Robert Bourgi, intermédiaire et témoin
Robert Bourgi est l'une des figures emblématiques de ce qu'il appelle lui-même la « Françafrique ». Né le 4 avril 1945 à Dakar, avocat de formation (doctorat de droit public à Paris en 1978, thèse sur « De Gaulle et l'Afrique »), il s'inscrit dans la lignée de Jacques Foccart, dont il est souvent présenté comme l'héritier opérationnel.
Pendant plusieurs décennies, Bourgi sert de courroie entre les présidents français successifs et les chefs d'État d'Afrique francophone. Il revendique des liens étroits avec Jacques Chirac, Nicolas Sarkozy et plusieurs dirigeants africains, dont la famille Bongo au Gabon et Laurent Gbagbo en Côte d'Ivoire. Ses confessions publiques ont régulièrement déclenché des affaires judiciaires.
Le 25 septembre 2024, il publie ses mémoires, intitulés Ils savent que je sais tout : Ma vie en Françafrique, recueil d'entretiens avec Frédéric Lejeal (Max Milo Éditions). Le livre détaille les circuits de financement et les missions sensibles confiées au lobbyiste sur près de quarante ans. La séquence sur Villepin et les statuettes figure parmi les révélations majeures de l'ouvrage ; elle est reprise un an et demi plus tard par l'enquête de France 2.
La présidentielle 2027 en arrière-plan
L'affaire intervient dans un contexte politique particulier. Dominique de Villepin a réinvesti, depuis 2024, l'espace public sur les enjeux de politique étrangère, en s'opposant publiquement à plusieurs orientations de Donald Trump et en proposant une lecture critique du conflit américano-iranien.

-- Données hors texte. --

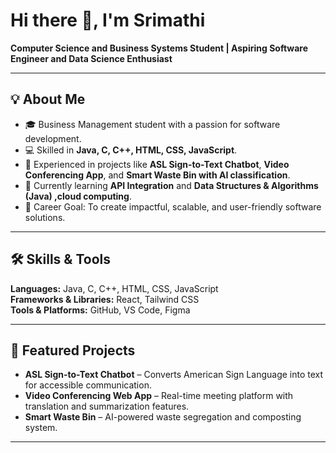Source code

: 
# Hi there 👋, I'm Srimathi  
**Computer Science and Business Systems Student | Aspiring Software Engineer and Data Science Enthusiast**
<!--
**Srimathi1306/Srimathi1306** is a ✨ _special_ ✨ repository because its `README.md` (this file) appears on your GitHub profile.

Here are some ideas to get you started:

- 🔭 I’m currently working on ...
- 🌱 I’m currently learning ...
- 👯 I’m looking to collaborate on ...
- 🤔 I’m looking for help with ...
- 💬 Ask me about ...
- 📫 How to reach me: ...
- 😄 Pronouns: ...
- ⚡ Fun fact: ...
-->
---

## 💡 About Me
- 🎓 Business Management student with a passion for software development.  
- 💻 Skilled in **Java, C, C++, HTML, CSS, JavaScript**.  
- 🚀 Experienced in projects like **ASL Sign-to-Text Chatbot**, **Video Conferencing App**, and **Smart Waste Bin with AI classification**.  
- 🌱 Currently learning **API Integration** and **Data Structures & Algorithms (Java) ,cloud computing**.  
- 🎯 Career Goal: To create impactful, scalable, and user-friendly software solutions.  

---
## 🛠 Skills & Tools
**Languages:** Java, C, C++, HTML, CSS, JavaScript  
**Frameworks & Libraries:** React, Tailwind CSS  
**Tools & Platforms:** GitHub, VS Code, Figma

---

## 📌 Featured Projects
- **ASL Sign-to-Text Chatbot** – Converts American Sign Language into text for accessible communication.  
- **Video Conferencing Web App** – Real-time meeting platform with translation and summarization features.  
- **Smart Waste Bin** – AI-powered waste segregation and composting system.  

---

Plusieurs sondages publiés depuis la fin de l'année 2025 le classent parmi les personnalités politiques les plus citées pour 2027, hors candidats déclarés.

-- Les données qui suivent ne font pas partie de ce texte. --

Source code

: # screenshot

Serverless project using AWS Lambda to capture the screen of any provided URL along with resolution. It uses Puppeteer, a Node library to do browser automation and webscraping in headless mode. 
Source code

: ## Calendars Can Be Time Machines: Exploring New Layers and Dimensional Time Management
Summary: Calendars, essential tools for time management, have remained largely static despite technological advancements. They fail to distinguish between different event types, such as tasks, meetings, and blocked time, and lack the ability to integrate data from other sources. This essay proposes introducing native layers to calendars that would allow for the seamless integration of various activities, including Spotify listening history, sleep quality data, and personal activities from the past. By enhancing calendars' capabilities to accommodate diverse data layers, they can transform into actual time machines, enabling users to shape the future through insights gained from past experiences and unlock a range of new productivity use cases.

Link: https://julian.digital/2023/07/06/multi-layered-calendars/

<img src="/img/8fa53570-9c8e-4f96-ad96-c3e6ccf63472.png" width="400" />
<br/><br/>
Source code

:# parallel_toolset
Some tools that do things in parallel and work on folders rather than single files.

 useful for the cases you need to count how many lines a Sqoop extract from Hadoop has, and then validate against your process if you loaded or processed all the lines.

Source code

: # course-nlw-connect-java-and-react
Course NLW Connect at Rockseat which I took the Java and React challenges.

L'ouverture d'une enquête préliminaire ne suffit pas, à ce stade, à fermer cette hypothèse. Aucun acte de mise en examen, aucune date d'audience n'a été annoncée. Le PNF peut, à l'issue de la phase préliminaire, classer sans suite, ouvrir une information judiciaire ou renvoyer directement devant un tribunal correctionnel. Chaque étape allongerait, ou raccourcirait, la fenêtre de candidature.

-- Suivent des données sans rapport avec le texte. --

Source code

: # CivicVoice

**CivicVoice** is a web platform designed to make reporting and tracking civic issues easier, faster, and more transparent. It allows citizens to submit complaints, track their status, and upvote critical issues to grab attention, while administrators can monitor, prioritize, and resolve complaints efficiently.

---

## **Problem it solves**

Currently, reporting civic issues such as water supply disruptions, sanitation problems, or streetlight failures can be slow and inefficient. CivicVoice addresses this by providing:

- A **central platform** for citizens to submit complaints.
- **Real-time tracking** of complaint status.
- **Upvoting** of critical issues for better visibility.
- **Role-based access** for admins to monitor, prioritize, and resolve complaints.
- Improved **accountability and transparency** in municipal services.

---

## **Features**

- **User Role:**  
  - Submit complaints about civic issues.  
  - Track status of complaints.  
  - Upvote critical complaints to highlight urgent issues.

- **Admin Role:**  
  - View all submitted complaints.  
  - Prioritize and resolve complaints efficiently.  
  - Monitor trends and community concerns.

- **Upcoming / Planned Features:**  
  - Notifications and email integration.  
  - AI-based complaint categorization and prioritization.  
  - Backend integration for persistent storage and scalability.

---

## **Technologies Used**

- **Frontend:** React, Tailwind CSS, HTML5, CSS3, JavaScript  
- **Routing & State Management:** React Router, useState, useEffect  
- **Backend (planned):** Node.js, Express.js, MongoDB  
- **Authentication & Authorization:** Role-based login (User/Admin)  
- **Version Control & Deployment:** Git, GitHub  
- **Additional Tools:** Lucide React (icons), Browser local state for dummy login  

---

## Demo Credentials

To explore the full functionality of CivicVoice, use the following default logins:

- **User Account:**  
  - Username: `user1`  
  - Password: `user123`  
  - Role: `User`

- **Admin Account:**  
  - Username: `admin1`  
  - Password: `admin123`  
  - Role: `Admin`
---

Du côté des soutiens politiques de Villepin, peu de prises de parole publiques au 22 mai 2026. Du côté des oppositions, les commentaires sont restés mesurés, dans l'attente des résultats de l'enquête. La séquence est désormais judiciaire ; elle se déroule en parallèle d'un retour public de Villepin dans le débat français depuis 2024-2025, principalement sur les dossiers de politique étrangère.